WM Market Reports

Post-Crisis, Regulatory Burdens Continue To Squeeze Wealth Sector, Drive Change - RBC/Capgemini

Tom Burroughes Group Editor 20 June 2013

Post-Crisis, Regulatory Burdens Continue To Squeeze Wealth Sector, Drive Change - RBC/Capgemini

The rising level of financial sector regulation means that fewer firms will be able to offer the full suite of wealth management products, while cost-income ratios will likely stay high although they have flattened off in the past year or so, according to the RBC Wealth Management/Capgemini annual report on the industry.

The World Wealth Report 2013 document includes a study of regulatory and compliance trends in a sector hit by rising client demands, uneven economic growth and a rash of scandals such as LIBOR-rigging and anti-money laundering breaches.

The comments strike a largely sobering note compared with a generally upbeat survey of rising wealth trends in most regions of the world in 2012. (To view the main report, click here.)

“The volume and pace of regulatory change is the single largest challenge facing wealth management firms, creating significant and increasing costs related to both compliance and non-compliance, and constraints in delivering an integrated client experience,” the report said.

“For wealth management firms already struggling to rationalise still-depressed, post-crisis levels of assets under management against rising costs, the growing regulatory burden presents a significant challenge,” the report continued. “Though levelling off, firm cost-to-income ratios have been on the rise since 2007, increasing from 63.7 per cent to 80 per cent in 2011,” it said. (Source: Scorpio Partnership.)

The mounting weight of regulation is driving industry consolidation, changing service levels – sometimes cutting them – while firms can sometimes use the challenge to reshape business models in a profitable way, it said. (As examples of industry M&A, there has been the sale by Bank of America Merrill Lynch’s non-US wealth arm to Switzerland’s Julius Baer, and the purchase by Credit Suisse of some wealth management operations of Morgan Stanley.)

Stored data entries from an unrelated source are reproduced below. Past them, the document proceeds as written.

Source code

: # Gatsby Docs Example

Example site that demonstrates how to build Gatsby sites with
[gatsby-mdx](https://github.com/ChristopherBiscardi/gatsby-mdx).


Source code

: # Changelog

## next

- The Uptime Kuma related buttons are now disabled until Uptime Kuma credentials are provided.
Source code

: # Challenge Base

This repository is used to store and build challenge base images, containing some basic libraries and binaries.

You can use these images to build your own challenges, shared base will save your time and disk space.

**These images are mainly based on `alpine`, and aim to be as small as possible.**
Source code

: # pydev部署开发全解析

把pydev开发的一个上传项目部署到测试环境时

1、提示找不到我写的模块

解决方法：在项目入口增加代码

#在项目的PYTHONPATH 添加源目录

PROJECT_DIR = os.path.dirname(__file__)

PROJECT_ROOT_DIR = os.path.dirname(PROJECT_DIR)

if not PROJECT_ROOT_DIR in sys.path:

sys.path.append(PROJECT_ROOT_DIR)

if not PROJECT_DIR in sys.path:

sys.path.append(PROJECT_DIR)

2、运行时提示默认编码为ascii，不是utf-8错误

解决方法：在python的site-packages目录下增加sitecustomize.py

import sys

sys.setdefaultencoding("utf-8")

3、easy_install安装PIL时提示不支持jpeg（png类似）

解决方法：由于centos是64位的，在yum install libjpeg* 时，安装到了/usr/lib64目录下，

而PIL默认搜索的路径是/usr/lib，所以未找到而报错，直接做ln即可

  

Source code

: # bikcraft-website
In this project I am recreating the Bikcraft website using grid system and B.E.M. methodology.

The report, while it does not contain much raw data, sets out the sheer range of regulatory activity in one go:

Europe

Themes of financial stability and investor protection have seen measures such as Part II to the Markets in Financial Instruments Directive (or MiFID II), which is designed to shield consumers from unsuitable products and boost transparency. The Alternative Investment Fund Managers Directive is a measure – taking effect from July this year – to tighten regulation of vehicles such as hedge funds, requiring more detailed reporting, due diligence, while also creating a “passport” system for such funds in the EU.

US

Among a raft of measures has been the Dodd-Frank Wall Street Reform and Consumer Protection Act, described by the report as “unprecedented in size and scope” and which includes a “breathtaking” amount of change covering a wide range of financial fields. Other notable changes include the US FATCA Act – now a familiar term to readers of this publication – which is designed to prevent overseas tax evasion by US expats. “Given the significant anticipated costs and challenges, several firms have decided to limit or halt services to US clients, leading to a narrower choice of wealth managers for US citizens,” the report said. (Interestingly, RBC Wealth Management has told this publication that it continues to offer services to US expats, benefiting from the Canadian bank’s SEC registration status and North America expertise.)

UK

As many industry practitioners know, the most familiar acronym in their sector is “RDR” - Retail Distribution Review. The measures under RDR are designed to stamp out use of trail commissions and raise the level of professional training and qualifications among advisors. The UK has a new regulatory architecture to replace the old Financial Services Authority, in the form of the Financial Conduct Authority – protecting consumers - and the Prudential Regulation Authority – which monitors risks in the financial system, such as banks.

Asia-Pacific

Regulatory activity has accelerated in the region although it was less adversely affected by the 2008 financial crisis. In Australia, for example, a package called The Future of Financial Advice addresses pay and looks at consumer protection measures.

In Singapore, the Monetary Authority of Singapore has introduced steps to tighten standards, such as rolling out a code of conduct for the private banking industry, to raise standards of competency. The MAS has also signed offshore tax agreements with other countries to exchange data on potential tax evaders. Under Financial Action Task Force recommendations in 2012, Singapore will change tax laws from July 1 this year to make laundering of money laundering a criminal offence.